From Integer to String  
So far we learned how to convert from a string to integer. How about the reverse, i.e., convert from an integer to string? For example, given an integer 567, should be outputted a string "567". For integer -567, should be outputted as "-567". 

There are several things to consider: 
1. Convert an integer to string is easier because we don't need to consider the leading white spaces and overflow problems.. 
2. How to parse each digit from the integer. e.g. 567 should be parsed into 5 6 and 7. 
3. Given a digit value, how to convert to a corresponding character. 

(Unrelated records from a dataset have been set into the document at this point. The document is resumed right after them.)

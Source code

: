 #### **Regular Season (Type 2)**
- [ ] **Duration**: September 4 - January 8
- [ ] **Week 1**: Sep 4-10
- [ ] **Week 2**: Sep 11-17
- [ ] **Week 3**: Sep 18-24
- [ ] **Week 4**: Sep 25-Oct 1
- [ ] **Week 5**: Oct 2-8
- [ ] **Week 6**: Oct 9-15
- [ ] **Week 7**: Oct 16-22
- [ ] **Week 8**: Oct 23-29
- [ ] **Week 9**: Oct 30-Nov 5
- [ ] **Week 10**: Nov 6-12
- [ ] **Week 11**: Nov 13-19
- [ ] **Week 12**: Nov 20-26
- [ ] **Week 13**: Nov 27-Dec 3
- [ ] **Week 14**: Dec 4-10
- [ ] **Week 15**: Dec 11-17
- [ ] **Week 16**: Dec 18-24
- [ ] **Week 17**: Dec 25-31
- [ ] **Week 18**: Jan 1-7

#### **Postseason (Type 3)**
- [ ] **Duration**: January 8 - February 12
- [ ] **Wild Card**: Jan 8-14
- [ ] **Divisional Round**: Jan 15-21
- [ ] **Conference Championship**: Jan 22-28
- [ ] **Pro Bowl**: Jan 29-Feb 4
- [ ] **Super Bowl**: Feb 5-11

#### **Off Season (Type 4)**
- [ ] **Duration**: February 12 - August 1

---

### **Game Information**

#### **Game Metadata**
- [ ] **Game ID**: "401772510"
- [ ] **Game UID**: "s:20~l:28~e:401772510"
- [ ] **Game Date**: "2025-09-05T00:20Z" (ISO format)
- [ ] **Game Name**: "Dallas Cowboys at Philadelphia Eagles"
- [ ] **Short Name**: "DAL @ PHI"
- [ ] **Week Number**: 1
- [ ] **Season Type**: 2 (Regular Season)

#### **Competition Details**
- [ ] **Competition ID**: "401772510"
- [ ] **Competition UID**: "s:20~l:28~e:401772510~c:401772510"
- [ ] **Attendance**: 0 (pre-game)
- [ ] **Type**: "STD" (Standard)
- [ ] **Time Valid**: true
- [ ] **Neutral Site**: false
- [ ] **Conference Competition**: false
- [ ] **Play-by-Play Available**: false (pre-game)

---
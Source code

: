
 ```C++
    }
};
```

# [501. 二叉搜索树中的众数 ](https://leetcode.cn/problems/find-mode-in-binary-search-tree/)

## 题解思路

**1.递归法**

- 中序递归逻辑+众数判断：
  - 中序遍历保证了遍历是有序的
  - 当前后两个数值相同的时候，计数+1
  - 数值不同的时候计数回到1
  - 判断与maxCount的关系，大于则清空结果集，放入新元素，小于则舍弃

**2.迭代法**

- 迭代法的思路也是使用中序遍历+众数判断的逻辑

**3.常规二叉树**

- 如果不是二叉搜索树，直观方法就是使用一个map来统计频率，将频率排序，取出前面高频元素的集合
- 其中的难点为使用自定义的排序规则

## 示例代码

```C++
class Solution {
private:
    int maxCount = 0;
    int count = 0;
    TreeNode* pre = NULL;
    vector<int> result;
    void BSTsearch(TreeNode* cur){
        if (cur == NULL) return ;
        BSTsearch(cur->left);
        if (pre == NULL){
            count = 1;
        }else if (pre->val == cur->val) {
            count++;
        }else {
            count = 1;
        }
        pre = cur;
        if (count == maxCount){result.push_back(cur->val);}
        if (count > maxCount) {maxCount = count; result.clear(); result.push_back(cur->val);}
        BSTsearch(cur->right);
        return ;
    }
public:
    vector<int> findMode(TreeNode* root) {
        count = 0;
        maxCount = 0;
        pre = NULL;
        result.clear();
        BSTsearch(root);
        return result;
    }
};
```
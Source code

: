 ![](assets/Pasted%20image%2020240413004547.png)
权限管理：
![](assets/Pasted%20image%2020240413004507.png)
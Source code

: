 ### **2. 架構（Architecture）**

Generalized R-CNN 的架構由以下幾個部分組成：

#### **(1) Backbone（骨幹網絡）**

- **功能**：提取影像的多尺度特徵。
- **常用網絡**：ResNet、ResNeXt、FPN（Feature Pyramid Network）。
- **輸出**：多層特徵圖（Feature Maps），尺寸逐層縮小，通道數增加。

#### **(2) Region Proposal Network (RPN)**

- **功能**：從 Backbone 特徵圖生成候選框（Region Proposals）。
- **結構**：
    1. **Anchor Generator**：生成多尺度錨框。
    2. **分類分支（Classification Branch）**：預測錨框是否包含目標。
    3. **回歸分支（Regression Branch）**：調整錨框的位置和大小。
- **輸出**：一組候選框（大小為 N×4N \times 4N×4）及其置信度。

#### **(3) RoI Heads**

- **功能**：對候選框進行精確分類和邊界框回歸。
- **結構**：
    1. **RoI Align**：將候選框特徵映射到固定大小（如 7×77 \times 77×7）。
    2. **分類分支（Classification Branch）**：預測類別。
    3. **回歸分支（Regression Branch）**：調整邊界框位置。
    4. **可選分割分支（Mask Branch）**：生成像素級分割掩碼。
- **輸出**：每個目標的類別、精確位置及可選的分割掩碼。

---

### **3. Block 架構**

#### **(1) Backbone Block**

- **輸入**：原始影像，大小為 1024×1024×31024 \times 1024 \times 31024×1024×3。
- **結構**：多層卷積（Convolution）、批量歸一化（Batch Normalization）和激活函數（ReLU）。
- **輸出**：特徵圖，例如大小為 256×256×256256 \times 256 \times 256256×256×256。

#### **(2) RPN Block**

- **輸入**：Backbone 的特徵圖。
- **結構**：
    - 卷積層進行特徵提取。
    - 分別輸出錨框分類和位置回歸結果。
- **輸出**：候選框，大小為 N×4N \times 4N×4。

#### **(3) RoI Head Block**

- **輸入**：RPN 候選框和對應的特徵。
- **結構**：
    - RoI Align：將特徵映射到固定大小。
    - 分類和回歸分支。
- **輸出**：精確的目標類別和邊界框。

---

For the second question, we can parse from either left to right or right to left. From left to right is easier but not very efficient. Now let's consider parse from right to left.  For the integer 732, we can do this way:

732 % 10 = 2
732 / 10 =  73

73 % 10 = 3
73 / 10 = 7

7 % 10 = 7 
7 / 10 = 0

So in this way we can find the digit 2, 3, 7 in a reversed order. We we have to use a temporary buffer to store the number reversely and put them into a string backward. 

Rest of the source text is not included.